## Supplied entries
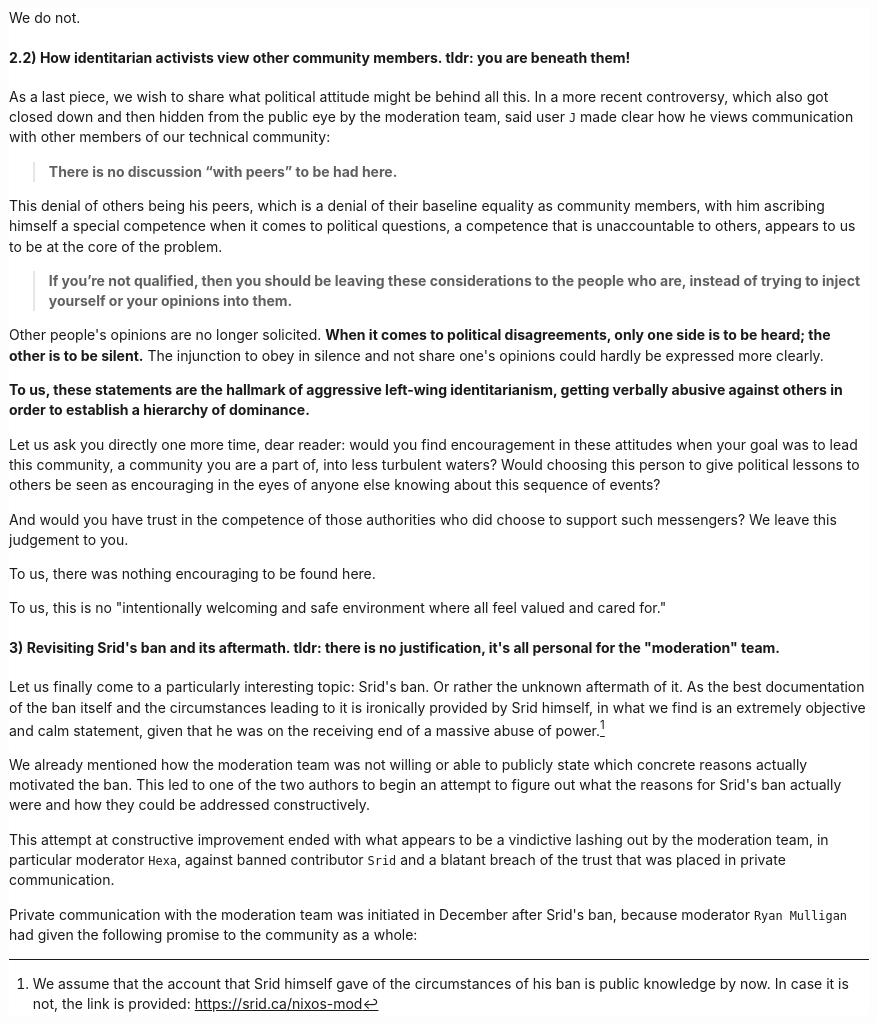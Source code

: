 We do not.

#### 2.2) How identitarian activists view other community members. tldr: you are beneath them! 

As a last piece, we wish to share what political attitude might be behind all this. In a more recent controversy, which also got closed down and then hidden from the public eye by the moderation team, said user `J` made clear how he views communication with other members of our technical community:

> **There is no discussion “with peers” to be had here.**

This denial of others being his peers, which is a denial of their baseline equality as community members, with him ascribing himself a special competence when it comes to political questions, a competence that is unaccountable to others, appears to us to be at the core of the problem.

> **If you’re not qualified, then you should be leaving these considerations to the people who are, instead of trying to inject yourself or your opinions into them.**

Other people's opinions are no longer solicited. **When it comes to political disagreements, only one side is to be heard; the other is to be silent.** The injunction to obey in silence and not share one's opinions could hardly be expressed more clearly.

**To us, these statements are the hallmark of aggressive left-wing identitarianism, getting verbally abusive against others in order to establish a hierarchy of dominance.**

Let us ask you directly one more time, dear reader: would you find encouragement in these attitudes when your goal was to lead this community, a community you are a part of, into less turbulent waters? Would choosing this person to give political lessons to others be seen as encouraging in the eyes of anyone else knowing about this sequence of events?

And would you have trust in the competence of those authorities who did choose to support such messengers? We leave this judgement to you.

To us, there was nothing encouraging to be found here.

To us, this is no "intentionally welcoming and safe environment where all feel valued and cared for."

#### 3) Revisiting Srid's ban and its aftermath. tldr: there is no justification, it's all personal for the "moderation" team.

Let us finally come to a particularly interesting topic: Srid's ban. Or rather the unknown aftermath of it. As the best documentation of the ban itself and the circumstances leading to it is ironically provided by Srid himself, in what we find is an extremely objective and calm statement, given that he was on the receiving end of a massive abuse of power.[^4]

[^4]: We assume that the account that Srid himself gave of the circumstances of his ban is public knowledge by now. In case it is not, the link is provided: https://srid.ca/nixos-mod

We already mentioned how the moderation team was not willing or able to publicly state which concrete reasons actually motivated the ban. This led to one of the two authors to begin an attempt to figure out what the reasons for Srid's ban actually were and how they could be addressed constructively.

This attempt at constructive improvement ended with what appears to be a vindictive lashing out by the moderation team, in particular moderator `Hexa`, against banned contributor `Srid` and a blatant breach of the trust that was placed in private communication.

Private communication with the moderation team was initiated in December after Srid's ban, because moderator `Ryan Mulligan` had given the following promise to the community as a whole:


[^1]: By a *myth*, we understand an ultimately irrational fiction devoid of a factual base, used to create group cohesion and legitimize harmful behavior against those designated as out-group or threats to the in-group. In this sense, the *myth of marginalization* creates the *in-group*, while the *myth of fascism* creates an external enemy. Or in our case: it is used to attack other contributors and users, potentially harming them in the process, under the false pretense of them being an actual threat.
[^2]: The original thread is to be found here: https://discourse.nixos.org/t/moderation-team-accountability-issues/35482 [_mirror_](https://archive.is/ynqiM)
[^3]: This preserved version which was provided to Srid by an anonymous source can be found here: https://srid.ca/nixos-mod/accountability-thread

## Try it
Extract from the listing above the lines between the line containing "be had here.**" and the line containing "Let us ask you", keeping both of those lines. Output nothing else.

## Finished exercise
> **There is no discussion “with peers” to be had here.**

This denial of others being his peers, which is a denial of their baseline equality as community members, with him ascribing himself a special competence when it comes to political questions, a competence that is unaccountable to others, appears to us to be at the core of the problem.

> **If you’re not qualified, then you should be leaving these considerations to the people who are, instead of trying to inject yourself or your opinions into them.**

Other people's opinions are no longer solicited. **When it comes to political disagreements, only one side is to be heard; the other is to be silent.** The injunction to obey in silence and not share one's opinions could hardly be expressed more clearly.

**To us, these statements are the hallmark of aggressive left-wing identitarianism, getting verbally abusive against others in order to establish a hierarchy of dominance.**

Let us ask you directly one more time, dear reader: would you find encouragement in these attitudes when your goal was to lead this community, a community you are a part of, into less turbulent waters? Would choosing this person to give political lessons to others be seen as encouraging in the eyes of anyone else knowing about this sequence of events?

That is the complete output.